I would recommend removing the swivel off of your vise, and only using it if a job requires it.  Everything you stack up is going to affect rigidity of the setup, and add to possible errors.


----------



## Bray D (Apr 9, 2015)

I agree, and I tried that a while ago. I found that the fasteners that secure the vise to the base are smaller than those that secure the base to the table. I didn't have the right size hardware to mate the vise to the table at the time, so I just left it on the base. 

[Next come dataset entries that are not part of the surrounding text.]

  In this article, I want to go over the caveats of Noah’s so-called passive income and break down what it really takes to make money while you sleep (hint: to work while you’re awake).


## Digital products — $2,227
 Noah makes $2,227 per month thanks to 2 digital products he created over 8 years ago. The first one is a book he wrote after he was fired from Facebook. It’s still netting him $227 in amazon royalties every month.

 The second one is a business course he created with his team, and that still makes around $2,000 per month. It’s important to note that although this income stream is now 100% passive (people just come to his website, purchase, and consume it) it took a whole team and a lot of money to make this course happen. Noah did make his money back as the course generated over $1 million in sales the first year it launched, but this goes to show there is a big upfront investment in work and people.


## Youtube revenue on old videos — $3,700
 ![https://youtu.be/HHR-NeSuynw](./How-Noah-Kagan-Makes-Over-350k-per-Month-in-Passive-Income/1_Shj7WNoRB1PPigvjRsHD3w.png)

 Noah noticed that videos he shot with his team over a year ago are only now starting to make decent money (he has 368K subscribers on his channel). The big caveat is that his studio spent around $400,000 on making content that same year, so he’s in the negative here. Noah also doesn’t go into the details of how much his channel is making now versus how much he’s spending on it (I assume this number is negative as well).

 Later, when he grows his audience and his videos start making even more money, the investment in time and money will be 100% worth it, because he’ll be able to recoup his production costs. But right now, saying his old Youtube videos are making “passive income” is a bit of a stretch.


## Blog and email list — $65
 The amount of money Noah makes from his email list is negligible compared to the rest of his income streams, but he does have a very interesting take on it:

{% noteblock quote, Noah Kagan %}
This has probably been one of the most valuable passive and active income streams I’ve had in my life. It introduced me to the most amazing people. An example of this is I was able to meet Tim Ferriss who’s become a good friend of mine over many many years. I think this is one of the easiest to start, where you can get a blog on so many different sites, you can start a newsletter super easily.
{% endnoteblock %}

If I absolutely needed the accuracy, I'd probably mill out the vise slots so I could use my larger hardware to fasten it to the table. Most of my work is relatively crude (more of a fab shop than a machine shop), so leaving it on the swivel hasn't come back to bite me yet.


----------



## GA Gyro (Apr 11, 2015)

IMO when setting up a new shop... the starter package is a good value.  I prefer the Homge vise over the basic vise, and agree to remove the swivel base unless you need it for a specific procedure.


----------



## T Bredehoft (Apr 11, 2015)

If the vise isn't so equipped, I plan on milling slots to accept keys, so the vise will be keyed to the table, parallel X axis when ever in use. The keys can be removed to put the vice on the swivel as needed. The keys will eliminate the need to indicate the vise whenever it is installed.


----------



## 0110-m-p (Apr 12, 2015)

Bray D, thanks for pictures and description. Went ahead and ordered a starter pack with my PM25 as well. Sounds like I'm looking at a mid-May delivery.


----------



## circlotron (Apr 17, 2015)

Has anyone mounted one of Matt's larger Homge vises on the PM-25MV? I'm considering changing my order to a 5" or even 6" if it will fit.


----------



## 0110-m-p (Apr 17, 2015)

I looked into 5" vises as well and decided on the 4" after watching this video of someone mounting a 5" Glacern on a Grizzly G0704.






Also, browsing other forums people seem to say that a 5" vise is on the upper limits of a G0704 (much easier machine to find first hand information about compared to the PM25).


----------